Like Jean Monnet, “Breaking the Impasse” is a group of Israeli and Palestinian business leaders who press their respective political leaders to use shared prosperity to foster peace in Gaza. It was initially put on hold because of emotions inflamed by the 50 day war. As a small first step, US strategic leaders should encourage Israeli and Palestinian businessmen to give “Breaking the Impasse” another chance to foster peace and stability.
In conclusion, Israel’s political right wing says Donald Trump’s surprising victory in the US Presidential election allows Israel to “reset and rethink everything” in regards to its conflict against the Palestinians. If so, why not rethink Israel’s economic coercion in Gaza?
Economic recovery in Gaza will simply not be possible without lifting restrictions on movement of goods and people, reopening trade with the West Bank, Israel and beyond, and repairing and rehabilitating damaged social and economic infrastructure. There can be no security for Israel without socio-economic development for Palestinians and without respect for fundamental rights and freedoms.

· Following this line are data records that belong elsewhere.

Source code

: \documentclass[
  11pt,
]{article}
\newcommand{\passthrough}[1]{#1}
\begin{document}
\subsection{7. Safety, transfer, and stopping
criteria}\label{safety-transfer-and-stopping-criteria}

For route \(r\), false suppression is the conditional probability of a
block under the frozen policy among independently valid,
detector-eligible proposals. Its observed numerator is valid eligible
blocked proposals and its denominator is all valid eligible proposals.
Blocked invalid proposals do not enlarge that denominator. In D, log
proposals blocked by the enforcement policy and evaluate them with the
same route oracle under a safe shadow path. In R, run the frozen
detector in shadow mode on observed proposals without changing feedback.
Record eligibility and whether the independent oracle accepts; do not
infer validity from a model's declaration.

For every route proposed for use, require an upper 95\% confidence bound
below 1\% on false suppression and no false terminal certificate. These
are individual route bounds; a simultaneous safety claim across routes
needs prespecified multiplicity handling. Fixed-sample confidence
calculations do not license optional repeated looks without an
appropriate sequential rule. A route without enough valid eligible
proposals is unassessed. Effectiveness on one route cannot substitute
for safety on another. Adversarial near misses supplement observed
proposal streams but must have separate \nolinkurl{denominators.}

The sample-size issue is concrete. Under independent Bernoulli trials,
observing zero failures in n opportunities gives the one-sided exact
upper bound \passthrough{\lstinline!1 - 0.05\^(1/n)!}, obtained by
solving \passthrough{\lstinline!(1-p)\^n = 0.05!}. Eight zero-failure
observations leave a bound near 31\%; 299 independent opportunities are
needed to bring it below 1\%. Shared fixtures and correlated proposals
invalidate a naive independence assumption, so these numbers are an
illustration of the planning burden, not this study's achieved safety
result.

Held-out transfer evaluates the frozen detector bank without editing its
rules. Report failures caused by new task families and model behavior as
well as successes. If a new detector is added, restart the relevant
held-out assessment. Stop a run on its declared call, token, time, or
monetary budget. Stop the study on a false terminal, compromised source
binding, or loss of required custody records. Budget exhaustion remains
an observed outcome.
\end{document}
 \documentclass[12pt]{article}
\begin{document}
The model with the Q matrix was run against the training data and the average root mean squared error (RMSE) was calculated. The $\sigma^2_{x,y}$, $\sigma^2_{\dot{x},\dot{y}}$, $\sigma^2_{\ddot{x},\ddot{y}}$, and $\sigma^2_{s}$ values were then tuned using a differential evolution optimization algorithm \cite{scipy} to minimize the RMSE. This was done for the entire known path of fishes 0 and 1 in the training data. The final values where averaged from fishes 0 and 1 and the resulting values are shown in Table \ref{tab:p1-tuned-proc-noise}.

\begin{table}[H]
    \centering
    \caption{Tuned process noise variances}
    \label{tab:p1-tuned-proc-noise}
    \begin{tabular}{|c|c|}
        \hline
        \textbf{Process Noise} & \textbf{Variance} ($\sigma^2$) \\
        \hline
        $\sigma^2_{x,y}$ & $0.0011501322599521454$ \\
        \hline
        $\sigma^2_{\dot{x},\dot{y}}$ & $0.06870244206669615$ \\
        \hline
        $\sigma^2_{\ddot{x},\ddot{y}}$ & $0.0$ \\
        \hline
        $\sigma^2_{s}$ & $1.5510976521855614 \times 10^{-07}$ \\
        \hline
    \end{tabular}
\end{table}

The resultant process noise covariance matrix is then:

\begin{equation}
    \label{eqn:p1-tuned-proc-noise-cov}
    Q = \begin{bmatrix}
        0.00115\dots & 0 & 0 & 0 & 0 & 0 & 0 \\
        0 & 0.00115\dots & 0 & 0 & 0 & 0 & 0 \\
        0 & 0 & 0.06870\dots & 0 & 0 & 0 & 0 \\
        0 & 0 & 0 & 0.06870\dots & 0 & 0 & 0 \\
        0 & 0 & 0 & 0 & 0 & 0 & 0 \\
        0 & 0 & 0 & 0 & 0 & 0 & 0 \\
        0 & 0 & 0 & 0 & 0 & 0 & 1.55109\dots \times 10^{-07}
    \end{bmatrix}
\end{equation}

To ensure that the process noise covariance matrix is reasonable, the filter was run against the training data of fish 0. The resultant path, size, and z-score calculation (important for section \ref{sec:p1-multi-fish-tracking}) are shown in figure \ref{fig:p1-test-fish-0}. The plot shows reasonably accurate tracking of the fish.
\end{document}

Real friends of Israel need to argue that Israeli actions are not only morally wrong, but they are increasingly turning other nations and peoples against Israel. These coercive actions are therefore counterproductive and result in a permanent state of strategic failure for Israel.
This Israeli coercive mindset against the Palestinians is self-defeating. The harsh socio-economic conditions which Israel has created in Gaza are now an incubator for violent extremism. Israeli coercion plays into the hands of Hamas. Palestinians needlessly see Hamas as freedom fighters and champions of Palestinian economic rights.
Instead of offering the Palestinians a worse alternative than Hamas, Israel needs to offer the Palestinians a better economic alternative. Israel needs to learn that there can be no durable security for its people without shared prosperity between Israelis and Palestinians. Israel needs to lift the economic blockade to help reconstruction in Gaza. But even if that happened, Palestinian infighting between Fatah and Hamas prevents the subsequent delivery of reconstruction money inside Gaza. Therefore, Gaza reconstruction cannot happen until there’s Hamas-Fatah reconciliation as well.
Toward this end, US strategists need to persuade their counterparts to support groups and initiatives such as “Break the Impasse,” a group of Israeli and Palestinian businessmen who want to work together to turn enemies into friends. One thing is certain. Both sides to the conflict – Israelis and Palestinians – have to emerge with something that makes them willing to give peace a chance.